It Is so easy to mock NGOs. I know, because I do it all the time.
Charities may be charitable, but they are not unselfish. It is worth bearing in mind that NGOs – like aid agencies – are run by people.
People want jobs, and incomes, and influence and to do things (we all do). So there is an inherent incentive to not resolve an issue: what if poverty were actually ended?
All jobs would go up in a puff of smoke. This is possibly a bit extreme – poverty is so widespread that it is unlikely to be resolved anytime soon (and I doubt it will be resolved by NGOs). But you see the issue.
If you were faced with the question of finishing a project and closing it down because targets were achieved, or thinking up extensions and expansions, you would probably also choose the latter because it meant that your salary (and possibly healthcare/car/allowances/driver/security etc) were extended, too.
Good intentions, as charity blogger Saundra Schimmelpfennig said, are not good enough. I have emailed a few people who were busy collecting all sorts of things to ship to Kenya.
I pointed out to them that Kenya has perfectly good supermarkets where you can purchase things. No need to collect knickers (thank goodness not used underwear in that specific case, but I have also seen collections of used bras) in California to bring them here because Nakumatt, Naivas, Tuskys, Uchumi and the lot have them. Seriously, people. Supermarkets! In Africa! Who’ would have thought?
I recently emailed an evangelical ministry in the US to ask why they were putting together buckets (not figurative buckets, but real buckets, with things like vitamins, nail clippers and other hygiene items in them) to care for terminal HIV/AIDS patients. You can get all those things in Kenya easily.
They responded quickly: Yes, they knew that there were supermarkets here, but their ministry members prefer putting the buckets together themselves, and then ship them over.
The underwear people said that buying and sending the knickers makes the process of helping more tangible and immediate for their kids.
Which is very well, but why not take the kids to a local homeless shelter if this is about educating your kids? And the bucket people as well.
Good intentions are lovely, but I always find it a bit depressing that non-profits let good intentions override common sense. You want to help, but you have no inclination to do a bit of mental work on how your kind of help might not be ideal (less efficient, carbon footprint, not putting any money into the local economy that you want to help etc)?
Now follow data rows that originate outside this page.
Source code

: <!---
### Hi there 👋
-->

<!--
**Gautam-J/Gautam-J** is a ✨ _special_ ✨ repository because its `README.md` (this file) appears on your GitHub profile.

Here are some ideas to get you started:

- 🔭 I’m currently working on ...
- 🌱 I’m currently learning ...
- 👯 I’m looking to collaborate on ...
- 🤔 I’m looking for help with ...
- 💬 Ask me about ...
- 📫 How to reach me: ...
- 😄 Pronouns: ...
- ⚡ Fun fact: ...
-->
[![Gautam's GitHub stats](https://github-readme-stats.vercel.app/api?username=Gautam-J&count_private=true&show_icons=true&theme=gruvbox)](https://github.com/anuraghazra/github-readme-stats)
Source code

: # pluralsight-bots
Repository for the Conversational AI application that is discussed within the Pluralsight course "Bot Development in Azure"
It is also worth bearing in mind that in industrialised countries, donations to charity are what people have left after their income, from their job, is spent on the things they need to live.
In Africa, this is almost inverted, especially in the poorer countries, you will find so many NGOs and aid agencies that they almost seem to dwarf the private sector.
And that will not fix an economy. I suspect it does the opposite, it undermines initiative because there will always be some well-meaning saviour group that will come to fix things – both for the government and for villages (road potholed again because there’s no maintenance? Surely some dumb donor will recarpet it. Need a new borehole? Surely some dumb mzungus will come and sort it out).
Aside from all these structural issues (conflicts of interest, creating dependence, ignorance and treating ‘Africa’ like a giant do-gooder theme park), there are of course also good things that NGOs do, and I do not just talk about jobs that they provide to local employees, and the purchases they make in the local economy.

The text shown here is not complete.